• WHAT TO WORK ON
Report back every line of the entries that contains "scrivere", exactly as written.

Collected data
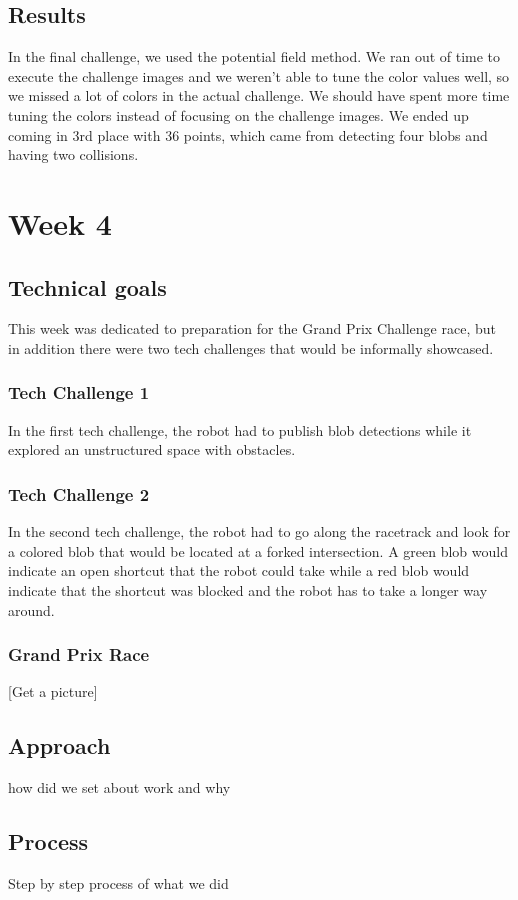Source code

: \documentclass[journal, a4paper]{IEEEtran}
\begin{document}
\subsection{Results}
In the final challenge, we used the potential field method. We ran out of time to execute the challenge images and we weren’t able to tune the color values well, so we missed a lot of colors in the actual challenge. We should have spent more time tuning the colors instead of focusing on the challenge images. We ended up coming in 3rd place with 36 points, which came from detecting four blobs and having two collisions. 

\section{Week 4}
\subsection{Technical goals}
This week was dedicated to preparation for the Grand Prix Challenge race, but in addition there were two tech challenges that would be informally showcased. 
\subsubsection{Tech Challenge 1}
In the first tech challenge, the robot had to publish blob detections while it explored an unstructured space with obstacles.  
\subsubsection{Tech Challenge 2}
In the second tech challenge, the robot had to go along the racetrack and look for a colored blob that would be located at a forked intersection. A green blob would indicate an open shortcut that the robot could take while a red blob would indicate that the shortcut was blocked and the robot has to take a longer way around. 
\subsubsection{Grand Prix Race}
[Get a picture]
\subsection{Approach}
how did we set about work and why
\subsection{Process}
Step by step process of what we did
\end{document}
--
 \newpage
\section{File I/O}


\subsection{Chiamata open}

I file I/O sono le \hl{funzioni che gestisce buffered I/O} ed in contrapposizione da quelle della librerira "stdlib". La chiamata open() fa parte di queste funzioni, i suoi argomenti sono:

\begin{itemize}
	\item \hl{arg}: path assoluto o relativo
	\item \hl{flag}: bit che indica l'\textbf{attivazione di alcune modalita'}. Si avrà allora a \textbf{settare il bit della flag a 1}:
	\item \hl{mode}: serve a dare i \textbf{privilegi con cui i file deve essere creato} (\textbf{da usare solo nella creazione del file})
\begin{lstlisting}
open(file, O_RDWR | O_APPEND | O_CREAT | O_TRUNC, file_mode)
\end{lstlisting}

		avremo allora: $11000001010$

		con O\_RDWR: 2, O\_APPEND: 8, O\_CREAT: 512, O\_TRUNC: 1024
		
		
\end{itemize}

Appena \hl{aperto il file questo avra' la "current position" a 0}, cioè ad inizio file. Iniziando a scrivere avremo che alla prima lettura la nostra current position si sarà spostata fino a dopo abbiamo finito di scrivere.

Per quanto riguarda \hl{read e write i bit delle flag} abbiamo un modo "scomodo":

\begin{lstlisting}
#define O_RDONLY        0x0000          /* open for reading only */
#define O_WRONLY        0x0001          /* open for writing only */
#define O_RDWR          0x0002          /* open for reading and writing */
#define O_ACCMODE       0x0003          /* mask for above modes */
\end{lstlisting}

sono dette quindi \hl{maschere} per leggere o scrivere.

• SOLUTION TO THIS EXERCISE
Appena \hl{aperto il file questo avra' la "current position" a 0}, cioè ad inizio file. Iniziando a scrivere avremo che alla prima lettura la nostra current position si sarà spostata fino a dopo abbiamo finito di scrivere.
sono dette quindi \hl{maschere} per leggere o scrivere.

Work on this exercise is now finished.